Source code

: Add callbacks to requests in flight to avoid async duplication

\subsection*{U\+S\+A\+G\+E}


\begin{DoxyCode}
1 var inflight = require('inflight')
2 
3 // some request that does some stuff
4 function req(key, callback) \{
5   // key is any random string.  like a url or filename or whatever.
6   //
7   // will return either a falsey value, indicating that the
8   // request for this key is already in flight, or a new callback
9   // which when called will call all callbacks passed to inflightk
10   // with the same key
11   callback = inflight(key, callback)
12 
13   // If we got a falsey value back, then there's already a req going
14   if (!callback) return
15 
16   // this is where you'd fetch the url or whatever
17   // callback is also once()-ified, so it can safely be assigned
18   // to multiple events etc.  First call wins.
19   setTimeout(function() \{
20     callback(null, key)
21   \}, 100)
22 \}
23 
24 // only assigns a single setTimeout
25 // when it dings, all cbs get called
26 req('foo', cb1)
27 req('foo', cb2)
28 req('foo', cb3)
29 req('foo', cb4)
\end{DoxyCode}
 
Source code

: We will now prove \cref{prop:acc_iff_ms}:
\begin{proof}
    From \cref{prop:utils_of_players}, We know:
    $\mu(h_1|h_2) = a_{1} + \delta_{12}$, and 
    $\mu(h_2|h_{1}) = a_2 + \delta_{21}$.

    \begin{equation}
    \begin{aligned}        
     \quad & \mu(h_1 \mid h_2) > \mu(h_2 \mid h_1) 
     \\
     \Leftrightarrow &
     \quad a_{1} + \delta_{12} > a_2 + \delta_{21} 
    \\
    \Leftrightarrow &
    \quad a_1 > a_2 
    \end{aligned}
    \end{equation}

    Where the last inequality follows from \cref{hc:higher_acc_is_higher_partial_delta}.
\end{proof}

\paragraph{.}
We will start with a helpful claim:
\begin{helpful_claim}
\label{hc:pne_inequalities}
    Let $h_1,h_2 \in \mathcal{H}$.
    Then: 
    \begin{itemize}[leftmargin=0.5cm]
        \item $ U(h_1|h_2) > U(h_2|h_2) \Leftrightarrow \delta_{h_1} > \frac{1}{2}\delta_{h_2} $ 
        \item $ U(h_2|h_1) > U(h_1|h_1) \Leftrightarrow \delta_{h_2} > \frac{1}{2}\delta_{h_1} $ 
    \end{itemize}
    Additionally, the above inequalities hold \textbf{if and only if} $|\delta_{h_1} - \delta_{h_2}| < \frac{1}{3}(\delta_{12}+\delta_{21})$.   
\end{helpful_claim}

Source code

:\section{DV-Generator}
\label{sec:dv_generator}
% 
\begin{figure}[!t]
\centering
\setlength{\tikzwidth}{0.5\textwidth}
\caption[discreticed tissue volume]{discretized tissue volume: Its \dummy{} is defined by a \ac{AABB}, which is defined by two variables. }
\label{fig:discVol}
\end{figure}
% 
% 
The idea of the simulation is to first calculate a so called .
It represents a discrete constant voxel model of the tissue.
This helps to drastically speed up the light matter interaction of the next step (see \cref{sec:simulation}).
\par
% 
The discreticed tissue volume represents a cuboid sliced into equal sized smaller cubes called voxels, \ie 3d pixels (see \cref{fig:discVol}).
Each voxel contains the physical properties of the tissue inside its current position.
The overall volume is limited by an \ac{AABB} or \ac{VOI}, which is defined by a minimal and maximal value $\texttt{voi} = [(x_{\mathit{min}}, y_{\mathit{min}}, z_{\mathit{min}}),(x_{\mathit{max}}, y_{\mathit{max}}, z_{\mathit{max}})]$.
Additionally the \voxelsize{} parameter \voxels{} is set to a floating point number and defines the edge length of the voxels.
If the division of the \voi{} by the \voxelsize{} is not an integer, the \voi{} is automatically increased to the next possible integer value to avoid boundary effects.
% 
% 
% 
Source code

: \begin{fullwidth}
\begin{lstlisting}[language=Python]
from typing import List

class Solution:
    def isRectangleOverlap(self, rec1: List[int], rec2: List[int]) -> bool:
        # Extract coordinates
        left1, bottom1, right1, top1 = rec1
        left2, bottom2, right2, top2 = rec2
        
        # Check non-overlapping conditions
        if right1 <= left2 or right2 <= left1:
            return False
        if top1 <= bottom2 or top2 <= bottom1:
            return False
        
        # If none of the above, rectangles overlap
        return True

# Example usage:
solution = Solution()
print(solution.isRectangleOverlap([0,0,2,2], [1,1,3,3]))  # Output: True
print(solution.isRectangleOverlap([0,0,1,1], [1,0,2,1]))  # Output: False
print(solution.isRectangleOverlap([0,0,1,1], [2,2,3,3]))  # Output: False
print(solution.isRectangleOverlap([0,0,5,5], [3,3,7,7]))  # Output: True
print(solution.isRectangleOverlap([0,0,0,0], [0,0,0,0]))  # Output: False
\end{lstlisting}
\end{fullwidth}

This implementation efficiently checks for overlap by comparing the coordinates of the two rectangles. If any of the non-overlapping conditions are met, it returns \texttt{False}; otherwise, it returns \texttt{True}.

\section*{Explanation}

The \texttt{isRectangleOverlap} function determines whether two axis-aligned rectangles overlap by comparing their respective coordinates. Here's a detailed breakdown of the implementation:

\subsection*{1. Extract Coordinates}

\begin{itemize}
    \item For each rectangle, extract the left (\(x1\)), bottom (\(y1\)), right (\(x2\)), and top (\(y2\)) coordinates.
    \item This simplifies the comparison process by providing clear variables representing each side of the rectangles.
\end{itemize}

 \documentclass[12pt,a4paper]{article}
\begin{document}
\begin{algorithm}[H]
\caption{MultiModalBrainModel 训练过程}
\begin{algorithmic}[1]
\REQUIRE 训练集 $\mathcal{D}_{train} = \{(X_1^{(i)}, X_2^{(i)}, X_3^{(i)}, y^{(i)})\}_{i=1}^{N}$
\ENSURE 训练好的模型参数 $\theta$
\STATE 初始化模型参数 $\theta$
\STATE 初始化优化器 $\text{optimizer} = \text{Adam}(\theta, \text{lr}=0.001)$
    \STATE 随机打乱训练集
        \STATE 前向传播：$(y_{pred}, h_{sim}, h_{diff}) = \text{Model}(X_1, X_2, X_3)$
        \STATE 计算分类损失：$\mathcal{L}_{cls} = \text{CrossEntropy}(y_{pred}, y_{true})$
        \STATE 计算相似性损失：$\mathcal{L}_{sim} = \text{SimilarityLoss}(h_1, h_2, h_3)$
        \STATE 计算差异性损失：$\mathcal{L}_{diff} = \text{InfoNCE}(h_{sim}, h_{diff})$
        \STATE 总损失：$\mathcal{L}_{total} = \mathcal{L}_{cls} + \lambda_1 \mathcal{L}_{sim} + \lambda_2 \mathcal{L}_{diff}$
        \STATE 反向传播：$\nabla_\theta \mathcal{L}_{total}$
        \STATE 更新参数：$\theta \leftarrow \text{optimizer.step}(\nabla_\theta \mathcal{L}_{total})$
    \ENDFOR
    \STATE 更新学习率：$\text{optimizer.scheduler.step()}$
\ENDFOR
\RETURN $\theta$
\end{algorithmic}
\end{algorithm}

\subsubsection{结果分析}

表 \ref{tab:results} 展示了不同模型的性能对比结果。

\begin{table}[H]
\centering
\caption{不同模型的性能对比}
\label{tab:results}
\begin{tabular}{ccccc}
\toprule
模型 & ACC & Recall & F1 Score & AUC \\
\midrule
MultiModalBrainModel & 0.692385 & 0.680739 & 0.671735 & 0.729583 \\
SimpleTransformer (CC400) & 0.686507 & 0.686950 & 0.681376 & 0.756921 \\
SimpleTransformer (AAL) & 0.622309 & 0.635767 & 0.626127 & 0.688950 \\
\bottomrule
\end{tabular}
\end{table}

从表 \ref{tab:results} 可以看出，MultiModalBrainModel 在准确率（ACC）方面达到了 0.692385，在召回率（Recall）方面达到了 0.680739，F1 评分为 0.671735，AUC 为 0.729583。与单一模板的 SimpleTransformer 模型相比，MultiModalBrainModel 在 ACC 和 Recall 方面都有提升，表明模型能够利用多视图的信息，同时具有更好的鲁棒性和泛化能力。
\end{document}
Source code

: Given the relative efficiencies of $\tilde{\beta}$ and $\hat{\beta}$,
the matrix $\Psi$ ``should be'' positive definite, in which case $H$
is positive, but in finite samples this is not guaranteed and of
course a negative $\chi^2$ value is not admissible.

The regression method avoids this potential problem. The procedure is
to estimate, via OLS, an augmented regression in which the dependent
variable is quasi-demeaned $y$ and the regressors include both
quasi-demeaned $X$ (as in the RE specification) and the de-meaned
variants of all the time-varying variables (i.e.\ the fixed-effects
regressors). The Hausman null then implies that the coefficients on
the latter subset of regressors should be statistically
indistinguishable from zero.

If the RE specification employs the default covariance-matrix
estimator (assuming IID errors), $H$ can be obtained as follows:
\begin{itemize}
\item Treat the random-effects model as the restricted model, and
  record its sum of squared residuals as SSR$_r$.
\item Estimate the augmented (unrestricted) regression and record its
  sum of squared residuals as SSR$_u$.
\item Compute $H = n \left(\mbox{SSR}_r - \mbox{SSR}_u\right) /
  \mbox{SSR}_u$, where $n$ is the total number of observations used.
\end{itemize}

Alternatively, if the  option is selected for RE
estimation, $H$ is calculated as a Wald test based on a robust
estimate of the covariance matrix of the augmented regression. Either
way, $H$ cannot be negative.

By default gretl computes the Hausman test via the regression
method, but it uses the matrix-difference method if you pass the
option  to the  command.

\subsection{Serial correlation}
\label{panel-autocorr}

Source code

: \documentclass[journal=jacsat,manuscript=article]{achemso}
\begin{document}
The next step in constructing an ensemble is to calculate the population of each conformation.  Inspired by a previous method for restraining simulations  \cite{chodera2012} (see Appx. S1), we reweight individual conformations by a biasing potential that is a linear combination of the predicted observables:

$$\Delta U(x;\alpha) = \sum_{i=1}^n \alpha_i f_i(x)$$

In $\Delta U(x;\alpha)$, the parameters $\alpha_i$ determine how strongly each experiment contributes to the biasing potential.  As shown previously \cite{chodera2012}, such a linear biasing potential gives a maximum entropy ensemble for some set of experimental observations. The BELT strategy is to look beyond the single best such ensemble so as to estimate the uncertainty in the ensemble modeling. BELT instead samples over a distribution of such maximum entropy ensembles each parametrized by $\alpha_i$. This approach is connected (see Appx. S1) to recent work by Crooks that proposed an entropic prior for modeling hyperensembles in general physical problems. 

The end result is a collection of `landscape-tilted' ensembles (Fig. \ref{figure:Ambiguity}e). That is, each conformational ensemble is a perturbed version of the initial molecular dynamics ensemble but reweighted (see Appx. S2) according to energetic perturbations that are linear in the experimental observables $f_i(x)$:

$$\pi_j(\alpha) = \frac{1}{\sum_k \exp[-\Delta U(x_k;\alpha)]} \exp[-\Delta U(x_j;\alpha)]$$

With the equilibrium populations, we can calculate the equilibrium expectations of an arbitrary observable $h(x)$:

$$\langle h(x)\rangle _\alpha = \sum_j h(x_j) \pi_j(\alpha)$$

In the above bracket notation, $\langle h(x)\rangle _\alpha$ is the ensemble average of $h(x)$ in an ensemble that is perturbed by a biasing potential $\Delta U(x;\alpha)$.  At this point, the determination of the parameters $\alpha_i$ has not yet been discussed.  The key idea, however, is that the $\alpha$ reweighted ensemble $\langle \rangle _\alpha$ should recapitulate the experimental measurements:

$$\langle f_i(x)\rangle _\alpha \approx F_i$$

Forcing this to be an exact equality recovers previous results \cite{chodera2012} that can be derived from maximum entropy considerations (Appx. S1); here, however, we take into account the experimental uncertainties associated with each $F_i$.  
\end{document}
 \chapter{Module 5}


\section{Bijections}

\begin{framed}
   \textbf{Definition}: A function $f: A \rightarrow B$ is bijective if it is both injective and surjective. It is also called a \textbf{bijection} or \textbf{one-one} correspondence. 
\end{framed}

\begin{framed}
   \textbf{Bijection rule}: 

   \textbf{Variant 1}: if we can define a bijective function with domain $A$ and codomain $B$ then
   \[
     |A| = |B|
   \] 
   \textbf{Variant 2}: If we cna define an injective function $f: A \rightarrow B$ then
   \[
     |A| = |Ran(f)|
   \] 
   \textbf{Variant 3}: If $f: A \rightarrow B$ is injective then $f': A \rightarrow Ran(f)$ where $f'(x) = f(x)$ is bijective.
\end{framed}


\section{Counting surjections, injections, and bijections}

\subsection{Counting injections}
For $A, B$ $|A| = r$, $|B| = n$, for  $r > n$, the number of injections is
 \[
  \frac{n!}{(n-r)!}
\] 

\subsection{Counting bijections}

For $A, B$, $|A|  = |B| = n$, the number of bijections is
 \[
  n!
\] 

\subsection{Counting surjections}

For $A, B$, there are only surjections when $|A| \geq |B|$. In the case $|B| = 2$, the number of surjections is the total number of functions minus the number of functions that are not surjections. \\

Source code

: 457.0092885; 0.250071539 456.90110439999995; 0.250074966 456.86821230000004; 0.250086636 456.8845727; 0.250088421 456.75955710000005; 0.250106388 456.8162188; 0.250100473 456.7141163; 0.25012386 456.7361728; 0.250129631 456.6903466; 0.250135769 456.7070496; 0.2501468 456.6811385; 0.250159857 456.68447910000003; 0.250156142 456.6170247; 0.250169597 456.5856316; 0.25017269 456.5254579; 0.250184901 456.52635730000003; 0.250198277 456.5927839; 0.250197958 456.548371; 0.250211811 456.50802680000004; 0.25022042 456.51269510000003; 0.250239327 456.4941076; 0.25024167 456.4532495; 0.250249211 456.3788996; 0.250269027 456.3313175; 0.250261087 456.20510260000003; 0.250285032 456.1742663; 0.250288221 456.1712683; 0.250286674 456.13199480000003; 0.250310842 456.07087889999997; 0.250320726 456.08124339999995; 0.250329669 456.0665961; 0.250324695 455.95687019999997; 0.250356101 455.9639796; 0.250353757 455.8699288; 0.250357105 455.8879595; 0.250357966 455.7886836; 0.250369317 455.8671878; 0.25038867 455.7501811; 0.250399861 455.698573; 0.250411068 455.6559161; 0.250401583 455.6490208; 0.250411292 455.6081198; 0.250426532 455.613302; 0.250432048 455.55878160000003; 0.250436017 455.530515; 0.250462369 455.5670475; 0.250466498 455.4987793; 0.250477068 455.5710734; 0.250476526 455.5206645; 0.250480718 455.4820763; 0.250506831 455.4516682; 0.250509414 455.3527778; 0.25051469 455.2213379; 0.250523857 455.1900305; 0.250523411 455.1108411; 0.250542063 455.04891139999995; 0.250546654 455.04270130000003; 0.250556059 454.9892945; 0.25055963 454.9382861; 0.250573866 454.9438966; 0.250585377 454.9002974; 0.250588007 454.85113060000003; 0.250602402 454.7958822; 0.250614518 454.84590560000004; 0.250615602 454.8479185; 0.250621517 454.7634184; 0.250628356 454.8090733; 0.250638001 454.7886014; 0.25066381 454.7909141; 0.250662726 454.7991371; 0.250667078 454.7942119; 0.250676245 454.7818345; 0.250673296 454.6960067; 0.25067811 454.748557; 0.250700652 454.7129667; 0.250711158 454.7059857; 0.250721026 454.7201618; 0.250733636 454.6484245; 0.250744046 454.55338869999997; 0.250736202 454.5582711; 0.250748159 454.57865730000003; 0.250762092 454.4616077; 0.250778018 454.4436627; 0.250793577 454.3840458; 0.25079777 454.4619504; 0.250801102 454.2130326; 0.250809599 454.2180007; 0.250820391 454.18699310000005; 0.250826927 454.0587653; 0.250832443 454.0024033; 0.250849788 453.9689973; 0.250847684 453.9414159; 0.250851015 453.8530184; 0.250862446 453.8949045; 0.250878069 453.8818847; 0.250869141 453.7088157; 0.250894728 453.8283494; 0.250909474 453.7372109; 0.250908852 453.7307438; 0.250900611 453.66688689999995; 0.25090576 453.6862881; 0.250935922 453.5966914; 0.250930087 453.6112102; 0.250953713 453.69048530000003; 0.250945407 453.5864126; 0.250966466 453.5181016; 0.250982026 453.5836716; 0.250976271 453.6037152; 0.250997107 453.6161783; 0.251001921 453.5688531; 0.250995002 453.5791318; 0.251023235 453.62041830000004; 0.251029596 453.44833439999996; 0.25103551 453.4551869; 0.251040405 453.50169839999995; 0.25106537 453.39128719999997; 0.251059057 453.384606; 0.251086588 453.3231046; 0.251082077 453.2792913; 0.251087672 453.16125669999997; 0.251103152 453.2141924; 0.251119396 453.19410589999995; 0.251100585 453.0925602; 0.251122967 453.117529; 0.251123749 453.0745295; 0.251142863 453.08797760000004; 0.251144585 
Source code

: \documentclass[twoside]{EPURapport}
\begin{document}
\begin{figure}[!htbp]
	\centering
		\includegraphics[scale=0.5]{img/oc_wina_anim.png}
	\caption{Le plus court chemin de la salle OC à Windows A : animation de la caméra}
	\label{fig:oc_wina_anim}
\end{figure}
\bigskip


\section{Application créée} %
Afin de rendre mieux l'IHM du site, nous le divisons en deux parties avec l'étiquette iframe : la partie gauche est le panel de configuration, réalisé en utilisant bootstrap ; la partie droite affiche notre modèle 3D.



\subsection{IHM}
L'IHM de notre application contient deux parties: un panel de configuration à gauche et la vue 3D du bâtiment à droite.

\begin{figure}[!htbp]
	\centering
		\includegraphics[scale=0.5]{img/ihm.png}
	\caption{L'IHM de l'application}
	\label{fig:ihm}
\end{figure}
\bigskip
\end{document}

* _Requirement_: Return, with no change at all, every line in the entries above from the line containing "url or whatever" through the line containing "It represents a".

* _Answer space_:
16   // this is where you'd fetch the url or whatever
17   // callback is also once()-ified, so it can safely be assigned
18   // to multiple events etc.  First call wins.
19   setTimeout(function() \{
20     callback(null, key)
21   \}, 100)
22 \}
23 
24 // only assigns a single setTimeout
25 // when it dings, all cbs get called
26 req('foo', cb1)
27 req('foo', cb2)
28 req('foo', cb3)
29 req('foo', cb4)
\end{DoxyCode}
 
Source code

: We will now prove \cref{prop:acc_iff_ms}:
\begin{proof}
    From \cref{prop:utils_of_players}, We know:
    $\mu(h_1|h_2) = a_{1} + \delta_{12}$, and 
    $\mu(h_2|h_{1}) = a_2 + \delta_{21}$.

    \begin{equation}
    \begin{aligned}        
     \quad & \mu(h_1 \mid h_2) > \mu(h_2 \mid h_1) 
     \\
     \Leftrightarrow &
     \quad a_{1} + \delta_{12} > a_2 + \delta_{21} 
    \\
    \Leftrightarrow &
    \quad a_1 > a_2 
    \end{aligned}
    \end{equation}

    Where the last inequality follows from \cref{hc:higher_acc_is_higher_partial_delta}.
\end{proof}

\paragraph{.}
We will start with a helpful claim:
\begin{helpful_claim}
\label{hc:pne_inequalities}
    Let $h_1,h_2 \in \mathcal{H}$.
    Then: 
    \begin{itemize}[leftmargin=0.5cm]
        \item $ U(h_1|h_2) > U(h_2|h_2) \Leftrightarrow \delta_{h_1} > \frac{1}{2}\delta_{h_2} $ 
        \item $ U(h_2|h_1) > U(h_1|h_1) \Leftrightarrow \delta_{h_2} > \frac{1}{2}\delta_{h_1} $ 
    \end{itemize}
    Additionally, the above inequalities hold \textbf{if and only if} $|\delta_{h_1} - \delta_{h_2}| < \frac{1}{3}(\delta_{12}+\delta_{21})$.   
\end{helpful_claim}

Source code

:\section{DV-Generator}
\label{sec:dv_generator}
% 
\begin{figure}[!t]
\centering
\setlength{\tikzwidth}{0.5\textwidth}
\caption[discreticed tissue volume]{discretized tissue volume: Its \dummy{} is defined by a \ac{AABB}, which is defined by two variables. }
\label{fig:discVol}
\end{figure}
% 
% 
The idea of the simulation is to first calculate a so called .
It represents a discrete constant voxel model of the tissue.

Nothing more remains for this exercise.